* Required work
Look through the data below for the line with "### Service Account ###", and transcribe it exactly together with each line after it up to and including the line with "## **Simple Usage** ##". Give nothing else.

* Data provided
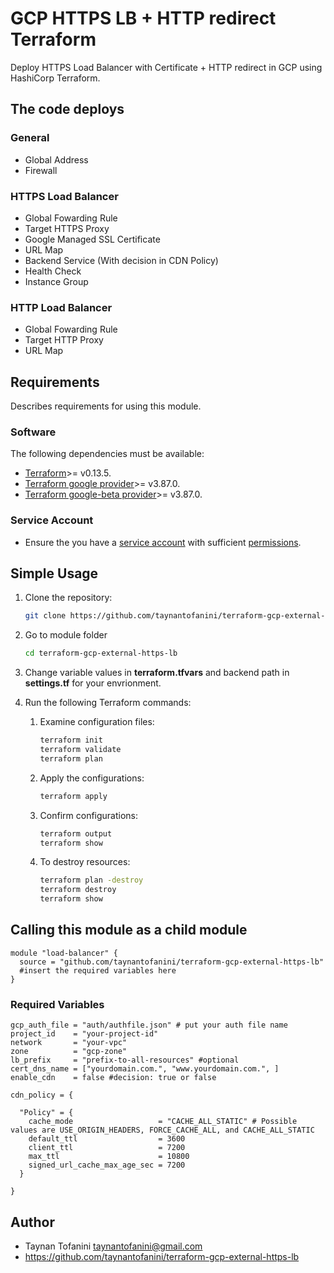 # **GCP HTTPS LB + HTTP redirect Terraform** #

Deploy HTTPS Load Balancer with Certificate + HTTP redirect in GCP using HashiCorp Terraform.

## The code deploys ##

### General ###

* Global Address
* Firewall

### HTTPS Load Balancer ###

* Global Fowarding Rule
* Target HTTPS Proxy
* Google Managed SSL Certificate
* URL Map
* Backend Service (With decision in CDN Policy)
* Health Check
* Instance Group

### HTTP Load Balancer ###

* Global Fowarding Rule
* Target HTTP Proxy
* URL Map

## **Requirements** ##

Describes requirements for using this module.

### Software ###

The following dependencies must be available:

* [Terraform](https://www.terraform.io/downloads.html)>= v0.13.5.
* [Terraform google provider](https://registry.terraform.io/providers/hashicorp/google/latest/docs)>= v3.87.0.
* [Terraform google-beta provider](https://registry.terraform.io/providers/hashicorp/google/latest/docs)>= v3.87.0.

### Service Account ###

* Ensure the you have a [service account](https://cloud.google.com/iam/docs/creating-managing-service-accounts) with sufficient [permissions](https://cloud.google.com/iap/docs/load-balancer-howto#set_up_permissions).


## **Simple Usage** ##

1. Clone the repository:

    ```bash
    git clone https://github.com/taynantofanini/terraform-gcp-external-https-lb.git
    ```

2. Go to module folder

    ```bash
    cd terraform-gcp-external-https-lb
    ```

3. Change variable values in **terraform.tfvars** and backend path in **settings.tf** for your envrionment.

4. Run the following Terraform commands:

    1. Examine configuration files:

        ```bash
        terraform init
        terraform validate
        terraform plan
        ```

    2. Apply the configurations:

        ```bash
        terraform apply
        ```

    3. Confirm configurations:

        ```bash
        terraform output
        terraform show
        ```

    4. To destroy resources:

        ```bash
        terraform plan -destroy
        terraform destroy
        terraform show
        ```

## **Calling this module as a child module** ##

```hcl
module "load-balancer" {
  source = "github.com/taynantofanini/terraform-gcp-external-https-lb"
  #insert the required variables here
}
```

### Required Variables ###

```hcl
gcp_auth_file = "auth/authfile.json" # put your auth file name
project_id    = "your-project-id"
network       = "your-vpc"
zone          = "gcp-zone"
lb_prefix     = "prefix-to-all-resources" #optional
cert_dns_name = ["yourdomain.com.", "www.yourdomain.com.", ]
enable_cdn    = false #decision: true or false

cdn_policy = {

  "Policy" = {
    cache_mode                   = "CACHE_ALL_STATIC" # Possible values are USE_ORIGIN_HEADERS, FORCE_CACHE_ALL, and CACHE_ALL_STATIC
    default_ttl                  = 3600
    client_ttl                   = 7200
    max_ttl                      = 10800
    signed_url_cache_max_age_sec = 7200
  }

}
```

## **Author** ##

* Taynan Tofanini <taynantofanini@gmail.com>
* <https://github.com/taynantofanini/terraform-gcp-external-https-lb>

* Exercise response
### Service Account ###

* Ensure the you have a [service account](https://cloud.google.com/iam/docs/creating-managing-service-accounts) with sufficient [permissions](https://cloud.google.com/iap/docs/load-balancer-howto#set_up_permissions).


## **Simple Usage** ##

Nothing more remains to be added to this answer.